The Night Fire (Renée Ballard, #3)(6)


“He said ‘every case’?” she asked.

“‘Every case,’” Bosch said.

“So you just read this cover to cover?”

“Yes. Took me about six hours. I had a few interruptions. I need to walk and work my knee.”

“What’s the part in it that made it personal for John Jack?”

“I don’t know. I didn’t see it. But I know he found a way to make every case personal. If you find that, you might be able to close it out.”

“If I find it?”

“Okay, if we find it. But like I said, I already looked.”

Ballard flipped the sections over until she once again came to the photos held in plastic sleeves.

“I don’t know,” she said. “This feels like a long shot. If George Hunter couldn’t clear it and then John Jack Thompson couldn’t clear it, what makes you think we can?”

“Because you have that thing,” Bosch said. “That fire. We can do this and bring that boy some justice.”

“Don’t start with the ‘justice’ thing. Don’t bullshit me, Bosch.”

“Okay, I won’t. But will you at least read the chrono and look through the book before deciding? If you do that and don’t want to continue, that’s fine. Turn the book in or give it back to me. I’ll work it alone. When I get the time.”

Ballard didn’t answer at first. She had to think. She knew that the proper procedure would be to turn the murder book in to the Open-Unsolved Unit, explain how it had been found after Thompson’s death, and leave it at that. But as Bosch had said, that move would probably result in the case being put on a shelf to gather dust.

She looked at the photos again. It appeared to her on initial read that it was a drug rip-off. The victim pulls up, offers the cash, gets a bullet instead of a balloon of heroin or whatever his drug of choice was.

“There’s one thing,” Bosch said.

“What’s that?” Ballard asked.

“The bullet. If it’s still in evidence. You need to run it through NIBIN, see what comes up. That database wasn’t around back in 1990.”

“Still, what’s that, a one-in-ten shot? No pun intended.”

She knew that the national database held the unique ballistic details of bullets and cartridge casings found at crime scenes, but it was far from a complete archive. Data on a bullet had to be entered for that bullet to become part of any comparison process, and most police departments, including the LAPD, were behind in the entering process. Still, the bullet archive had been around since the start of the century and the data grew larger every year.

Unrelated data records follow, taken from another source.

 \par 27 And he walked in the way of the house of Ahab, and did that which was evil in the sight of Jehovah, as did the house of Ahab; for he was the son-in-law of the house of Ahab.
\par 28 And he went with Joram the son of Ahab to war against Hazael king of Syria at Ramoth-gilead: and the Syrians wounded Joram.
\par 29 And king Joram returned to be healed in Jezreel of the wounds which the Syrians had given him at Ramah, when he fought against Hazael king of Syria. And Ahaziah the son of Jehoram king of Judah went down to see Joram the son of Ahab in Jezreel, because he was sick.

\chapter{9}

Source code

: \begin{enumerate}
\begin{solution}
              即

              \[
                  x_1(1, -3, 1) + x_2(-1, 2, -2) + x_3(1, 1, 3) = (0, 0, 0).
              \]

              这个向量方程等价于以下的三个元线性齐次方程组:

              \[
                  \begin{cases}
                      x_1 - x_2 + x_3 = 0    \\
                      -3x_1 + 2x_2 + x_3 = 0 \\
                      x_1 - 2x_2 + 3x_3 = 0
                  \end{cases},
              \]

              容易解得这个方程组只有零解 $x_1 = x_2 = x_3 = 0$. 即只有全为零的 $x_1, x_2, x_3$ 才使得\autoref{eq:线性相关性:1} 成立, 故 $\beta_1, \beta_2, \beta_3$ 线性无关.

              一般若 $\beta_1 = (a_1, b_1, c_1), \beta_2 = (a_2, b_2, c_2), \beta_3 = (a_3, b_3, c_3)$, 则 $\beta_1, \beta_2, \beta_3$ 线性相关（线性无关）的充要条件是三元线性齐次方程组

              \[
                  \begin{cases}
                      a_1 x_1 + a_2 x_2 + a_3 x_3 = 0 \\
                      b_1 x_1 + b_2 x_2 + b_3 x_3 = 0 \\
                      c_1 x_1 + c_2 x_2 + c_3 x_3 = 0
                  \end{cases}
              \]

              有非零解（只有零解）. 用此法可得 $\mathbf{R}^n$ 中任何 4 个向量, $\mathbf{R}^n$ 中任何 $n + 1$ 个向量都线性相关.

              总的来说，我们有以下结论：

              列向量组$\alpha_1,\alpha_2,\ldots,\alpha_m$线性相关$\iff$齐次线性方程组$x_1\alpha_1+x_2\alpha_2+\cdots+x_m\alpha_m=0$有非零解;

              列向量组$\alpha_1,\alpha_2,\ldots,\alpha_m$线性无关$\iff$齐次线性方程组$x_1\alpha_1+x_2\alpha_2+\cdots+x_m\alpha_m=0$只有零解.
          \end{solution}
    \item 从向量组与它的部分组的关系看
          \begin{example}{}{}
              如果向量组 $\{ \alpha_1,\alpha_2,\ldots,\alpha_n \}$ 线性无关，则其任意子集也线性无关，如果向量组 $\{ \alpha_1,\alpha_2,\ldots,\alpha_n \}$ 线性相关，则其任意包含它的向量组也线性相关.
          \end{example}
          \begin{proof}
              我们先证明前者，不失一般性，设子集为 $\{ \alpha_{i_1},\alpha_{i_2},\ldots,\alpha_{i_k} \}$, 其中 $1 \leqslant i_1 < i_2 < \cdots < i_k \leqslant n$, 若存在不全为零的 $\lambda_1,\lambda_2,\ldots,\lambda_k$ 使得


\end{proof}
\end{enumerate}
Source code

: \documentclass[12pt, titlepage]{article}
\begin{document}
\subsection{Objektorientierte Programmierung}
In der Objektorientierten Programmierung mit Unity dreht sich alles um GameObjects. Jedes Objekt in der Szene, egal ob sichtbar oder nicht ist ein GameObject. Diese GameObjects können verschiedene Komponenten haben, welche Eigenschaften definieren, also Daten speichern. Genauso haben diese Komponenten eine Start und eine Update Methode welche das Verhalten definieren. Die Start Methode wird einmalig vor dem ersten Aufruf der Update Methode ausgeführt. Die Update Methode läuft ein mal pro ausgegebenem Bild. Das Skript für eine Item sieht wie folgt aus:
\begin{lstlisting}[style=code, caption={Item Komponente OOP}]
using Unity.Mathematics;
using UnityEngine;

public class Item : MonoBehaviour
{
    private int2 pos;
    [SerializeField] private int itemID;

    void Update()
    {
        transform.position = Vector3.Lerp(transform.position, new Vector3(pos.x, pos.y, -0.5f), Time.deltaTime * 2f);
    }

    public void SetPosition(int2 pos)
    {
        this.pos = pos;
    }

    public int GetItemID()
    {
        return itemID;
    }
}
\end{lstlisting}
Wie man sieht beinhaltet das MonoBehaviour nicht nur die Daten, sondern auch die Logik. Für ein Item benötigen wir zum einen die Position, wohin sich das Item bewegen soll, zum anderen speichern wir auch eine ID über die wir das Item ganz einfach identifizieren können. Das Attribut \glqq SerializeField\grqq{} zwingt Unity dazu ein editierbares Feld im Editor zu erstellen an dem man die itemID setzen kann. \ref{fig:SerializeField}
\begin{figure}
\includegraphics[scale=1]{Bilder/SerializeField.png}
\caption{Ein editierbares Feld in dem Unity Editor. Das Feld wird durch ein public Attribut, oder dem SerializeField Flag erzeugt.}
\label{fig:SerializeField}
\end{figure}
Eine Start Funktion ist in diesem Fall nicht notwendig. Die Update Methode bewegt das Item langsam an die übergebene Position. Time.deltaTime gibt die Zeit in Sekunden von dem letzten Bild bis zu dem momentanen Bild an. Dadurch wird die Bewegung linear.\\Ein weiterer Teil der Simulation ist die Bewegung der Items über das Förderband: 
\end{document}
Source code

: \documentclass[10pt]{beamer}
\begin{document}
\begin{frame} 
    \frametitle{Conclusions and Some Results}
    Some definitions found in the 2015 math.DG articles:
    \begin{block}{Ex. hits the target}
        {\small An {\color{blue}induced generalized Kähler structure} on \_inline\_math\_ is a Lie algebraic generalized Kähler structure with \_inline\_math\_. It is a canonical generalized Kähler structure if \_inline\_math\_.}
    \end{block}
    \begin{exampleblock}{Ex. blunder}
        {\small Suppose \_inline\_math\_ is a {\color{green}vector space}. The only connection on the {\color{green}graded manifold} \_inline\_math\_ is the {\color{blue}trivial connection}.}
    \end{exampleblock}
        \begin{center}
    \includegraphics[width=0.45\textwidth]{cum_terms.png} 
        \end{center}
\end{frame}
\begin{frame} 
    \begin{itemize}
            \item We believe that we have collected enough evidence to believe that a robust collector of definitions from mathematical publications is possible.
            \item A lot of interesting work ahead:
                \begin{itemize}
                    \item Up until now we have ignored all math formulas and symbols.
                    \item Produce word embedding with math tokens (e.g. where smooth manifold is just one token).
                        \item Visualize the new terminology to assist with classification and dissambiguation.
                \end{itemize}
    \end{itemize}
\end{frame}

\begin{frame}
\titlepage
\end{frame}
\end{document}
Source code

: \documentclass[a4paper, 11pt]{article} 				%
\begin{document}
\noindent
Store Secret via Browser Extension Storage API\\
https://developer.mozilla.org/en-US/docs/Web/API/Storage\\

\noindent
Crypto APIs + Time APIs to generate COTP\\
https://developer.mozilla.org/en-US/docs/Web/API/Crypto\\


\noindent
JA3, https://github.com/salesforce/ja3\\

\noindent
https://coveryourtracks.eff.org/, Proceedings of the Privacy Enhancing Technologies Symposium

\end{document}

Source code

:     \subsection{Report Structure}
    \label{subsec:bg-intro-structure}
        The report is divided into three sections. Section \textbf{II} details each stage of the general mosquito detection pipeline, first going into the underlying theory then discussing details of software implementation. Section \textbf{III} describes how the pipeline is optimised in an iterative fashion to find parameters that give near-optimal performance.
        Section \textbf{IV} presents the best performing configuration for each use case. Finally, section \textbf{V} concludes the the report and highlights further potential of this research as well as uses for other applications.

“It’s better than no shot,” Bosch said.

Ballard didn’t reply. She looked at the murder book and ran a fingernail up the side of the thick sheaf of documents it contained, creating a ripping sound.

“Okay,” she finally said. “I’ll read it.”

“Good,” Bosch said. “Let me know what you think.”





BOSCH





5


Bosch quietly slipped into the back row of the Department 106 courtroom, drawing the attention of the judge only, who made a slight nod in recognition. It had been years, but Bosch had had several cases before Judge Paul Falcone in the past. He had also woken the judge up on more than one occasion while seeking approval for a search warrant in the middle of the night.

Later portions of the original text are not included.